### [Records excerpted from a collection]
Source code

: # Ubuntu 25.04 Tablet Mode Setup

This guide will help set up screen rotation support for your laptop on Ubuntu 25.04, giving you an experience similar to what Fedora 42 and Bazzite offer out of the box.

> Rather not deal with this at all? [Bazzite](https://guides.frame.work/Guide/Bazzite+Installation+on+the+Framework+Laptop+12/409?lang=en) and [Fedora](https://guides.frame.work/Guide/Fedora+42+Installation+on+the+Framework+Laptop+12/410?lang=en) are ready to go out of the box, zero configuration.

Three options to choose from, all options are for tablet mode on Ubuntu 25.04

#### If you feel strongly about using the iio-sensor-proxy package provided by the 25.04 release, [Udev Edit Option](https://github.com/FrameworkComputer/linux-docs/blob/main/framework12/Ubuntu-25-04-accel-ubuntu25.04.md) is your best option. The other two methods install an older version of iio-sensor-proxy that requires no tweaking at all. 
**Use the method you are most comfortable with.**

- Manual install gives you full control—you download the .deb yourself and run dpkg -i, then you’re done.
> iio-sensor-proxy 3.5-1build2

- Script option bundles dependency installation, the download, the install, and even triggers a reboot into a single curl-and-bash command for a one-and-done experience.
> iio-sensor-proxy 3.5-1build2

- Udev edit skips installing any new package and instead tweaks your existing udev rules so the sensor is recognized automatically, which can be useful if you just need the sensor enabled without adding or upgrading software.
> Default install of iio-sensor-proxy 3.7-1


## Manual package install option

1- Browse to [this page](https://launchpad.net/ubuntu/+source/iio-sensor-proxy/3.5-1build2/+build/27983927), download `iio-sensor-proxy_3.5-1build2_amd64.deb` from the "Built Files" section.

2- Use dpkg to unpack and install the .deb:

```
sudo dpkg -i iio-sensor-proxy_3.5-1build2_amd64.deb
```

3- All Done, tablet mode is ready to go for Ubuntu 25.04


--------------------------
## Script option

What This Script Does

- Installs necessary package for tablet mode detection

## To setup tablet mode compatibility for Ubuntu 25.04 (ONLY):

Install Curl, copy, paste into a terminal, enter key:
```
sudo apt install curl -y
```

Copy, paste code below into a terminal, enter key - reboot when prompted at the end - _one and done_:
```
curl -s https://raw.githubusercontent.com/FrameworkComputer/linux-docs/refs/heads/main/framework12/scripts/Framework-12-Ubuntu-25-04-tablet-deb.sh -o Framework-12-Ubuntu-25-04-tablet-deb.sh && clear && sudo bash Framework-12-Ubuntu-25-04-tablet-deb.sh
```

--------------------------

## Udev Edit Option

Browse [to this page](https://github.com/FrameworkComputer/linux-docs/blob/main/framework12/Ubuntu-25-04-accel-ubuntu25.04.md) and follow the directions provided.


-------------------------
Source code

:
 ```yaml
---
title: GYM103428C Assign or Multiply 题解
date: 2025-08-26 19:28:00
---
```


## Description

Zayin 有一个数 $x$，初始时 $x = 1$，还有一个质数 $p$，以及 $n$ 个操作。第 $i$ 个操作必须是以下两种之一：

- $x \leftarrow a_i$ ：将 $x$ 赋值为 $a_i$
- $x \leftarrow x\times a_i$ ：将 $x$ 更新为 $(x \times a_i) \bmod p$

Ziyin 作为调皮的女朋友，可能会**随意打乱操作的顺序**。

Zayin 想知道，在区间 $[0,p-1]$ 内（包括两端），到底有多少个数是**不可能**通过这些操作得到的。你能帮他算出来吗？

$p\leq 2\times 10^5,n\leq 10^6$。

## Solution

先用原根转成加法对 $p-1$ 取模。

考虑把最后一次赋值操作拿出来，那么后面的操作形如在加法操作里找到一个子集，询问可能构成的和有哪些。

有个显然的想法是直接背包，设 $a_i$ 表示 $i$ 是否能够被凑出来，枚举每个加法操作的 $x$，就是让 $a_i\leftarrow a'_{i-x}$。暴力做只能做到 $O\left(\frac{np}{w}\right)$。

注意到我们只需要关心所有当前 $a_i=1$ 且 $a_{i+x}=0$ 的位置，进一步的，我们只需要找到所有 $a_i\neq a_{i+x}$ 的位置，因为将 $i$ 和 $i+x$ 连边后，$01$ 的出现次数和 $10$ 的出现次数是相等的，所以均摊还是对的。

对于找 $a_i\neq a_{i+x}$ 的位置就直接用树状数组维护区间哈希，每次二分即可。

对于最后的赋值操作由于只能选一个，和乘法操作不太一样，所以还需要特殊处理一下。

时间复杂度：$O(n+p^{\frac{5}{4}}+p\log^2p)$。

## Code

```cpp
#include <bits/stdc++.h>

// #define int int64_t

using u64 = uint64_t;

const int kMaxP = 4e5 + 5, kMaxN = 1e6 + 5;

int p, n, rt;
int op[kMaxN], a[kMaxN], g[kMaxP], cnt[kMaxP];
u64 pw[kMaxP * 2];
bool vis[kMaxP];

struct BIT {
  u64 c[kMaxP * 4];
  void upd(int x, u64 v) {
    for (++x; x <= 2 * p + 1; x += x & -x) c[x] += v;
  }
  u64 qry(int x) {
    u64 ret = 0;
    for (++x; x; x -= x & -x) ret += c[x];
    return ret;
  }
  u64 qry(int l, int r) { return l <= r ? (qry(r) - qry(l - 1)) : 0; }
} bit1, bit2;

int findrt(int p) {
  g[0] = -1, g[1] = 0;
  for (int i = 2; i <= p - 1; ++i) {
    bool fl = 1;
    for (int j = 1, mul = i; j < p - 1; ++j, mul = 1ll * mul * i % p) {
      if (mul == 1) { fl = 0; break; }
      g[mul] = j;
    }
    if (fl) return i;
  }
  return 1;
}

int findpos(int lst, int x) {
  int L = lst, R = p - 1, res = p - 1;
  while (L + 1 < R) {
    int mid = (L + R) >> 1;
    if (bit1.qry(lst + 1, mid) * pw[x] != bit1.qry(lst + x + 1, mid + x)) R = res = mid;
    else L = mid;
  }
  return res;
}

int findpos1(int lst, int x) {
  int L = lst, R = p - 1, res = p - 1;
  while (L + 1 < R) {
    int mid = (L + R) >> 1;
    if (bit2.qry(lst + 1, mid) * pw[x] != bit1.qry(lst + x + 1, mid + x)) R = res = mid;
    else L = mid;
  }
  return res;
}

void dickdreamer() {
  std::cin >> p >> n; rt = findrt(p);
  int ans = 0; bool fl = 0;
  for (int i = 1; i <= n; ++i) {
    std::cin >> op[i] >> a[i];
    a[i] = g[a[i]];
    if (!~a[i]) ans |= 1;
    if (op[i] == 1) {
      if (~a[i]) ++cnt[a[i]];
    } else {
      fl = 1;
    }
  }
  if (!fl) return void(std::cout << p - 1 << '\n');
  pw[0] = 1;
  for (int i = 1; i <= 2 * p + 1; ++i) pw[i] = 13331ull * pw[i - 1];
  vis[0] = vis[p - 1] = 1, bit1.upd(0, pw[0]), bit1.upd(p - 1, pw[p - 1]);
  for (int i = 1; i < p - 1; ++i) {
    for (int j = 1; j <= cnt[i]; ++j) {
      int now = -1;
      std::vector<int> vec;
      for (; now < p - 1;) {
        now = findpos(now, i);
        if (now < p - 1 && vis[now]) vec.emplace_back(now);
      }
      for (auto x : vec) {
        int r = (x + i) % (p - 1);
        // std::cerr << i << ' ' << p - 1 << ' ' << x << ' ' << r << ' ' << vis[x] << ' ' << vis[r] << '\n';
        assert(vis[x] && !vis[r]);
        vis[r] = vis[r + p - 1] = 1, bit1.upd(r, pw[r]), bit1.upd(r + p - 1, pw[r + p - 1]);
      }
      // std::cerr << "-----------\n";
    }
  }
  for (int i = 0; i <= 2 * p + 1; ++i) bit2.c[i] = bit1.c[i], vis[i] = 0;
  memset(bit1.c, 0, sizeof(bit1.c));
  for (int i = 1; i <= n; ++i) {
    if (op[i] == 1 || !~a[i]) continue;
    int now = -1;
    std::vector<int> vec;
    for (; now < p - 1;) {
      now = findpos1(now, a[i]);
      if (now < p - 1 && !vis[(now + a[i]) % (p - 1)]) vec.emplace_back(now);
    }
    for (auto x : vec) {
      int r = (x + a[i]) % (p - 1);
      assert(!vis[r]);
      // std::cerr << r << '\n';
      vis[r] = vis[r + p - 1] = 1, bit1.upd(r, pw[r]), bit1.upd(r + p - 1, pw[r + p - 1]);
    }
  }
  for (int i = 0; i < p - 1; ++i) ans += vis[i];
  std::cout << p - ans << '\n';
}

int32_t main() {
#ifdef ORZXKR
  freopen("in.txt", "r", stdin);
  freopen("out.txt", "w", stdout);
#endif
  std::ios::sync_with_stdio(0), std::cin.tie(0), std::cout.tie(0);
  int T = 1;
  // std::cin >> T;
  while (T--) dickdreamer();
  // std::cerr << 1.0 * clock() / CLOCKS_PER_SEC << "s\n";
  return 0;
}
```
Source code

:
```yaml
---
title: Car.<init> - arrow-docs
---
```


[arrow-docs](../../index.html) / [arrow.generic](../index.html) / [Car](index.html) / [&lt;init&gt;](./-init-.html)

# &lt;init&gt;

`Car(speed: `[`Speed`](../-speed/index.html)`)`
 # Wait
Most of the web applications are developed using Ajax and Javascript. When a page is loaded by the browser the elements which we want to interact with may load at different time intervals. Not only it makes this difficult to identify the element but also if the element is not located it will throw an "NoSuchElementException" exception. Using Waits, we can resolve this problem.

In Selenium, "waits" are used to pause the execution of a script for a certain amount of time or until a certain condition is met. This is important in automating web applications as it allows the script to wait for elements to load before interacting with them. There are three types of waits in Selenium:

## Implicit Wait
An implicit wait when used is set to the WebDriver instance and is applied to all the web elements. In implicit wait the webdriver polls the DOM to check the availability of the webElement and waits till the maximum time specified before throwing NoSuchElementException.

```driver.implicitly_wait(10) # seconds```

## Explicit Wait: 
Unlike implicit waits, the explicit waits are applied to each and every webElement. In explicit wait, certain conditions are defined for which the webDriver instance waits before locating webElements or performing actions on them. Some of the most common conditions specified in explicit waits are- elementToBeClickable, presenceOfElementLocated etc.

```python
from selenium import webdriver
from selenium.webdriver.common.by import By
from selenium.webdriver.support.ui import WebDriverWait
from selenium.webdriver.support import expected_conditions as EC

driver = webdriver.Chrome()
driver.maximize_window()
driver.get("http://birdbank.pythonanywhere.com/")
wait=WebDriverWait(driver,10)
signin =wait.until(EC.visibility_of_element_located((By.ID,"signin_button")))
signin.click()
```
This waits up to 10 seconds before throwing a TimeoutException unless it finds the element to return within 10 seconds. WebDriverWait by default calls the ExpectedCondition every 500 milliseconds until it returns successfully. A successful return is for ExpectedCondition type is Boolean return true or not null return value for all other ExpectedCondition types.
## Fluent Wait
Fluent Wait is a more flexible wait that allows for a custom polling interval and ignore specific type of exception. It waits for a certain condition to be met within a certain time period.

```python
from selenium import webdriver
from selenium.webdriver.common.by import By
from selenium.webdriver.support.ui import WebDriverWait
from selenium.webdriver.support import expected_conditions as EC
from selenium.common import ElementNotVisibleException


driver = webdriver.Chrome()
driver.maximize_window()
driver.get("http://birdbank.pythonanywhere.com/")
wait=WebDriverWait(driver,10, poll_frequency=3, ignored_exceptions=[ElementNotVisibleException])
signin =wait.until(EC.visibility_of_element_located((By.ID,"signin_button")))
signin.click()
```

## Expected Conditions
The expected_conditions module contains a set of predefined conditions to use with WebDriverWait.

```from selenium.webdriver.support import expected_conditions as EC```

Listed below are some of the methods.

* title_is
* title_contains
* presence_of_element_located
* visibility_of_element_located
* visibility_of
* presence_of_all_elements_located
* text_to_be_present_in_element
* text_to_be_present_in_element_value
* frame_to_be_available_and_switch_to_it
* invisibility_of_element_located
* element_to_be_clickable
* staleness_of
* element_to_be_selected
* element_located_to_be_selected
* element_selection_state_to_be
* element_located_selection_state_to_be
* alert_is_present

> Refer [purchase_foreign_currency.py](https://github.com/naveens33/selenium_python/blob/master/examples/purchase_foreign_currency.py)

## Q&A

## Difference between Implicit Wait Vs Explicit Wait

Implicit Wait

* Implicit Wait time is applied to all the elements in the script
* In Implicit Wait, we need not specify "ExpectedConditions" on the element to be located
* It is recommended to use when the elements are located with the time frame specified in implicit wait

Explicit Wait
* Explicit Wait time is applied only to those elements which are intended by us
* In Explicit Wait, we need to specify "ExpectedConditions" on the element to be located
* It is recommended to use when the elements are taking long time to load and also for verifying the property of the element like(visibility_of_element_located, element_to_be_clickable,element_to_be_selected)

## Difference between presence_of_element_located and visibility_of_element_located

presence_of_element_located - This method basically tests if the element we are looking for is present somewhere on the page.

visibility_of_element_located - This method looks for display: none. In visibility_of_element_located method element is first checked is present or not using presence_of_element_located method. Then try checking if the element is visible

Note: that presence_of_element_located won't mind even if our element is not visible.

### [YOUR OBJECTIVE]
Scan the data above and copy every line with "index" in it.

### [WRITTEN SOLUTION]
[arrow-docs](../../index.html) / [arrow.generic](../index.html) / [Car](index.html) / [&lt;init&gt;](./-init-.html)
`Car(speed: `[`Speed`](../-speed/index.html)`)`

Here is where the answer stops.